Related Pages

16.02.2024

AI Powered

Kirby CMS

Maurice Renck

This is how I show related pages under every post on my site.

Below the posts on my website, I would like to recommend additional articles that fit the topic. In the initial versions of my website, I made these selections myself. Of course, over time, this became somewhat cumbersome, as new posts are constantly being added, and the relevance among them is constantly changing. So, I would have to repeatedly edit old articles to ensure that the connections remain accurate.

Naturally, I was not the only one who had something like this on their website. That's why corresponding Kirby plugins and this Cookbook article quickly emerged.

After some time, however, it became apparent to me that the plugins and examples offered did not deliver the results I had envisioned. Therefore, I decided to delve deeper into the topic and build my own solution.

Even beyond "Related Posts," I find the topic of "discoverability" extremely fascinating. We all probably have content somewhere on the web that we don't want to disappear into the crowd unnoticed. On a large scale, we want to be found in Search Engines, on a smaller scale, it might be recommendations to other posts on our own website.
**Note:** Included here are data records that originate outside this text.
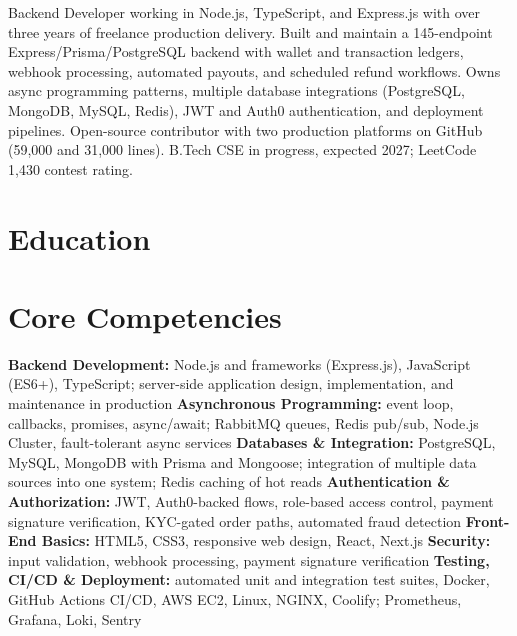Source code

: \documentclass[11pt,a4paper,sans]{moderncv}
\begin{document}
\makecvtitle


\vspace{4pt}
\small{Backend Developer working in Node.js, TypeScript, and Express.js with over three years of freelance production delivery. Built and maintain a 145-endpoint Express/Prisma/PostgreSQL backend with wallet and transaction ledgers, webhook processing, automated payouts, and scheduled refund workflows. Owns async programming patterns, multiple database integrations (PostgreSQL, MongoDB, MySQL, Redis), JWT and Auth0 authentication, and deployment pipelines. Open-source contributor with two production platforms on GitHub (59,000 and 31,000 lines). B.Tech CSE in progress, expected 2027; LeetCode 1,430 contest rating.}


\section{Education}
\vspace{1pt}


\section{Core Competencies}
\vspace{1pt}
\raggedright
\textbf{Backend Development:} Node.js and frameworks (Express.js), JavaScript (ES6+), TypeScript; server-side application design, implementation, and maintenance in production \textbar{}
\textbf{Asynchronous Programming:} event loop, callbacks, promises, async/await; RabbitMQ queues, Redis pub/sub, Node.js Cluster, fault-tolerant async services \textbar{}
\textbf{Databases \& Integration:} PostgreSQL, MySQL, MongoDB with Prisma and Mongoose; integration of multiple data sources into one system; Redis caching of hot reads \textbar{}
\textbf{Authentication \& Authorization:} JWT, Auth0-backed flows, role-based access control, payment signature verification, KYC-gated order paths, automated fraud detection \textbar{}
\textbf{Front-End Basics:} HTML5, CSS3, responsive web design, React, Next.js \textbar{}
\textbf{Security:} input validation, webhook processing, payment signature verification \textbar{}
\textbf{Testing, CI/CD \& Deployment:} automated unit and integration test suites, Docker, GitHub Actions CI/CD, AWS EC2, Linux, NGINX, Coolify; Prometheus, Grafana, Loki, Sentry
\par\normalfont
\end{document}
For Kirby, there is currently a plugin that addresses the problem: Similar.

I had been using Similar for a while, but in some places, it wasn't precise enough for me, and I couldn't get it under control even by refining settings. So, I looked at how Sonja approached the issue, stole a few ideas, and adapted them to my site.

To find similar posts, I will rely on three content fields:

Tags
Text
Title

Title

In the next step, I grab the title to recognize similarities here as well. This is not as straightforward as it was with the tags, but still relatively straightforward to implement.

To find similarities, I compare all titles word for word. To do this, I get the title of the current page and split it into its components. Then I go back to filtering all published pages, this time with my own filter.

For each of these pages, I get the title and split it into individual words. Now I have an array of words from both titles and can compare them. As with the tags, I now check if there is at least one match. If there is, I get the page as a result. And of course, I also want to exclude the current page here:

$wordsFromTitle = $this->title()->split(' ');
$pagesWithTitle = site()->index()->published()->filter(function($child) use($wordsFromTitle) {
    $wordsFromChildTitle = $child->title()->split(' ');
    return count(array_intersect($wordsFromTitle, $wordsFromChildTitle)) > 0;
})->not($this);

Next, I fill the result array again. I go through all found pages and weight them as before. This works just like with the tags:

foreach($pagesWithTitle as $page) {
    $wordsFromPageTitle = $page->title()->split(' ');
    $similarWords = array_intersect($wordsFromTitle, $wordsFromPageTitle);

    $uuid = $page->uuid()->toString();

    $similarPages[] = [
        'page' => $uuid,
        'weight' => count($similarWords) * option('mauricerenck.similar-related.title.weight', 0.5),
    ];
}

Text

Finally, we come to the most complex field type. I want to go so far as to compare every single word of the text with each other. This is a bit tricky because I also have to split the entire text into its individual words here. This can result in a pretty long word list for a long text and certainly does not contribute to the page loading faster. But more on that later.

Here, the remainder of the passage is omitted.